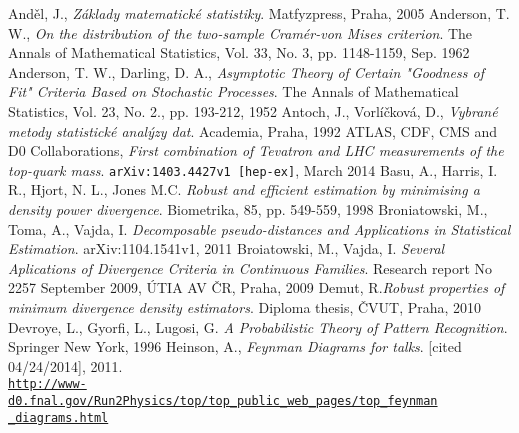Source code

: \begin{thebibliography}{10}

%

Anděl, J., {\em Základy matematické statistiky}. Matfyzpress, Praha, 2005
Anderson, T. W., {\em On the distribution of the two-sample Cram\'er-von Mises criterion}. The Annals of Mathematical Statistics, Vol. 33, No. 3, pp. 1148-1159, Sep. 1962
Anderson, T. W., Darling, D. A., {\em Asymptotic Theory of Certain "Goodness of Fit" Criteria Based on Stochastic Processes}. The Annals of Mathematical Statistics, Vol. 23, No. 2., pp. 193-212, 1952
Antoch, J., Vorlíčková, D., {\em Vybrané metody statistické analýzy dat}. Academia, Praha, 1992
ATLAS, CDF, CMS and D0 Collaborations, {\em First combination of Tevatron and LHC measurements of the top-quark mass}. \texttt{arXiv:1403.4427v1 [hep-ex]}, March 2014
Basu, A., Harris, I. R., Hjort, N. L., Jones M.C. {\em Robust and efficient estimation by minimising a density power divergence}. Biometrika, 85, pp. 549-559, 1998
Broniatowski, M., Toma, A., Vajda, I. {\em Decomposable pseudo-distances and Applications in Statistical Estimation}. arXiv:1104.1541v1, 2011
Broiatowski, M., Vajda, I. {\em Several Aplications of Divergence Criteria in Continuous Families}. Research report No 2257 September 2009, ÚTIA AV ČR, Praha, 2009
Demut, R.{\em Robust properties of minimum divergence density estimators}. Diploma thesis, ČVUT, Praha, 2010
Devroye, L., Gyorfi, L., Lugosi, G. {\em A Probabilistic Theory of Pattern Recognition}. Springer New York, 1996
Heinson, A., {\em Feynman Diagrams for talks}. [cited 04/24/2014], 2011. \\ \href{http://www-d0.fnal.gov/Run2Physics/top/top_public_web_pages/top_feynman_diagrams.html}{\texttt{http://www-d0.fnal.gov/Run2Physics/top/top\_public\_web\_pages/top\_feynman}} \\
\href{http://www-d0.fnal.gov/Run2Physics/top/top_public_web_pages/top_feynman_diagrams.html}{\texttt{\_diagrams.html}}\\

\end{thebibliography}
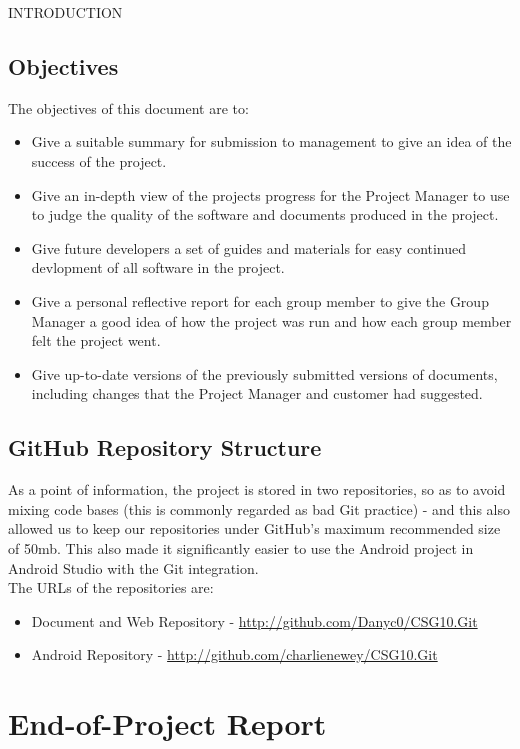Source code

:\documentclass{article}
\begin{document}
\begin{section}{INTRODUCTION}
		\subsection{Objectives}
		The objectives of this document are to:
		\begin{itemize}
			\item{Give a suitable summary for submission to management to give an idea of the success of the project.}
			\item{Give an in-depth view of the projects progress for the Project Manager to use to judge the quality of the software and documents produced in the project.}
			\item{Give future developers a set of guides and materials for easy continued devlopment of all software in the project.}
			\item{Give a personal reflective report for each group member to give the Group Manager a good idea of how the project was run and how each group member felt the project went.}
			\item{Give up-to-date versions of the previously submitted versions of documents, including changes that the Project Manager and customer had suggested.}
		\end{itemize}
	\end{section}
	
	\subsection{GitHub Repository Structure}
	As a point of information, the project is stored in two repositories, so as to avoid mixing code bases (this is commonly regarded as bad Git practice) - and this also allowed us to keep our repositories under GitHub's maximum recommended size of 50mb. This also made it significantly easier to use the Android project in Android Studio with the Git integration. \\
	
	The URLs of the repositories are:
	\begin{itemize}
		\item{Document and Web Repository - \url{http://github.com/Danyc0/CSG10.Git}}
		\item{Android Repository - \url{http://github.com/charlienewey/CSG10.Git}}
	\end{itemize}
	
	\clearpage
	\section{End-of-Project Report}
\end{document}
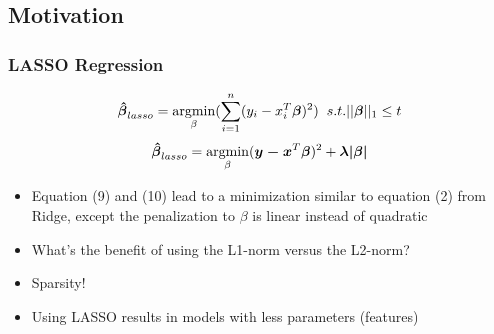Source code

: \documentclass[]{beamer}
\newcommand{\argmin}{\operatornamewithlimits{argmin}}
\begin{document}
\subsection{Motivation}
\begin{frame}
\frametitle{LASSO Regression}   %
\begin{equation}
\boldsymbol{\hat{\beta}}_{lasso} = \argmin_{\beta}( \sum_{i=1}^{n} (y_i-x_{i}^T \boldsymbol{\beta})^2) \hspace{0.2cm} s.t. ||\boldsymbol{\beta}||_1 \le t
\end{equation}
\begin{equation}
\boldsymbol{\hat{\beta}}_{lasso} = \argmin_{\beta} (\boldsymbol{y - x}^{T} \boldsymbol{\beta})^2 + \boldsymbol{\lambda |\beta|}
\end{equation}

\begin{itemize}
\item<1-> Equation (9) and (10) lead to a minimization similar to equation (2) from Ridge, except the penalization to $\beta$ is linear instead of quadratic
\item<2-> What's the benefit of using the L1-norm versus the L2-norm?
\item<3-> Sparsity!
\item<4-> Using LASSO results in models with less parameters (features)
\end{itemize}
\end{frame}
\end{document}
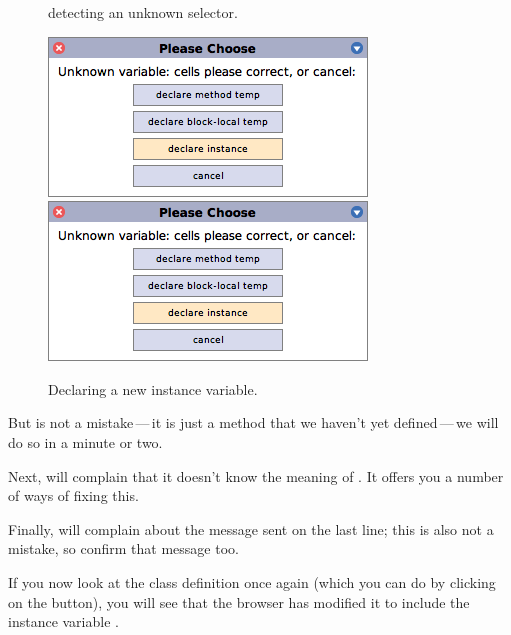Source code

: \documentclass[a4paper,10pt,twoside]{book}
\begin{document}
\begin{figure}[htb]
\begin{minipage}{0.34\textwidth}
	\caption{\squeak detecting an unknown selector.\label{fig:unknownSelector}}
\end{minipage}
\hfill
\begin{minipage}{0.64\textwidth}
	\centering
	\ifluluelse
		{\includegraphics[width=\textwidth]{DeclareInstanceVar}}
		{\includegraphics[scale=0.7]{DeclareInstanceVar}}
	\caption{Declaring a new instance variable.\label{fig:declareInstance}}
\end{minipage}
\end{figure}

But  is not a mistake\,---\,it is just a method that we haven't yet defined\,---\,we will do so in a minute or two.


Next, \squeak will complain that it doesn't know the meaning of .  It offers you a number of ways of fixing this.

Finally, \squeak will complain about the message  sent on the last line; this is also not a mistake, so confirm that message too.

If you now look at the class definition once again (which you can do by clicking on the  button), you will see that the browser has modified it to include the instance variable .
\end{document}
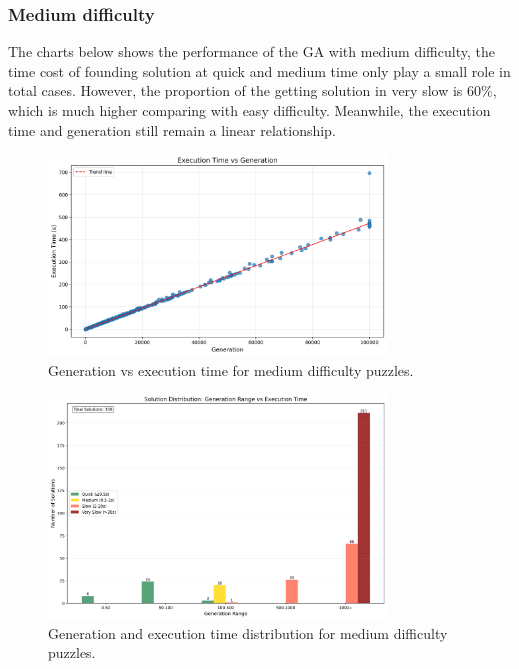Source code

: \subsubsection{Medium difficulty}

The charts below shows the performance of the GA with medium difficulty, the time cost of founding solution at quick and medium time only play a small role in total cases.
However, the proportion of the getting solution in very slow is $60\%$, which is much higher comparing with easy difficulty.
Meanwhile, the execution time and generation still remain a linear relationship.

\begin{figure}[H]
\centering
\includegraphics[width=0.8\textwidth]{resources/generation_vs_execution_time_medium.png}
\caption{Generation vs execution time for medium difficulty puzzles.}
\label{fig:generation_vs_execution_time_medium}
\end{figure}

\begin{figure}[H]
\centering
\includegraphics[width=0.8\textwidth]{resources/generation_execution_time_bars_medium.png}
\caption{Generation and execution time distribution for medium difficulty puzzles.}
\label{fig:generation_execution_time_bars_medium}
\end{figure}

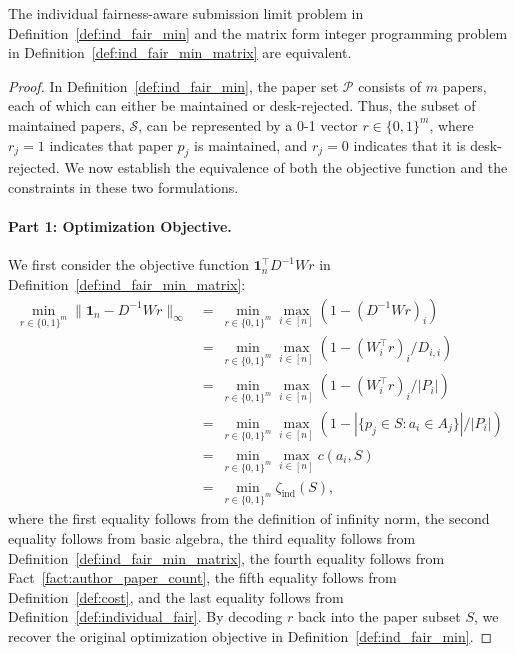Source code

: \begin{proposition}\label{prop:equiv_individual_append}
    The individual fairness-aware submission limit problem in Definition~\ref{def:ind_fair_min} and the matrix form integer programming problem in Definition~\ref{def:ind_fair_min_matrix} are equivalent.
\end{proposition}
\begin{proof}
    In Definition~\ref{def:ind_fair_min}, the paper set $\mathcal{P}$ consists of $m$ papers, each of which can either be maintained or desk-rejected. Thus, the subset of maintained papers, $\mathcal{S}$, can be represented by a 0-1 vector $r \in \{0, 1\}^m$, where $r_j = 1$ indicates that paper $p_j$ is maintained, and $r_j = 0$ indicates that it is desk-rejected. We now establish the equivalence of both the objective function and the constraints in these two formulations.


    \paragraph{Part 1: Optimization Objective.} We first consider the objective function $\mathbf{1}^\top_nD^{-1}Wr$ in Definition~\ref{def:ind_fair_min_matrix}:
    \begin{align*}
        \min_{r \in \{0,1\}^m} \| \mathbf{1}_n - D^{-1}Wr\|_\infty &=~ \min_{r \in \{0,1\}^m} \max_{i\in[n]} (1 - (D^{-1}Wr)_i) \\ 
        &=~ \min_{r \in \{0,1\}^m} \max_{i\in[n]} (1 - (W_i^\top r)_i/D_{i,i}) \\
        &=~ \min_{r \in \{0,1\}^m} \max_{i\in[n]} (1 - (W_i^\top r)_i/|P_i|) \\ 
        &=~ \min_{r \in \{0,1\}^m} \max_{i\in[n]} (1 - |\{p_j \in  S : a_i \in A_j\}|/|P_i|) \\ 
        &=~ \min_{r \in \{0,1\}^m} \max_{i\in[n]}c(a_i, S) \\ 
        &=~ \min_{r \in \{0,1\}^m} \zeta_{\mathrm{ind}}(S),
    \end{align*}
where the first equality follows from the definition of infinity norm, the second equality follows from basic algebra, the third equality follows from Definition~\ref{def:ind_fair_min_matrix}, the fourth equality follows from Fact~\ref{fact:author_paper_count}, the fifth equality follows from Definition~\ref{def:cost}, and the last equality follows from Definition~\ref{def:individual_fair}. By decoding $r$ back into the paper subset $S$, we recover the original optimization objective in Definition~\ref{def:ind_fair_min}.


\end{proof}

--------------------------------

Activity
Which of the lines above carry the string "minipage"? Pick them out and copy them.

Answer for this exercise
\begin{minipage}{0.34\textwidth}
\end{minipage}
\begin{minipage}{0.64\textwidth}
\end{minipage}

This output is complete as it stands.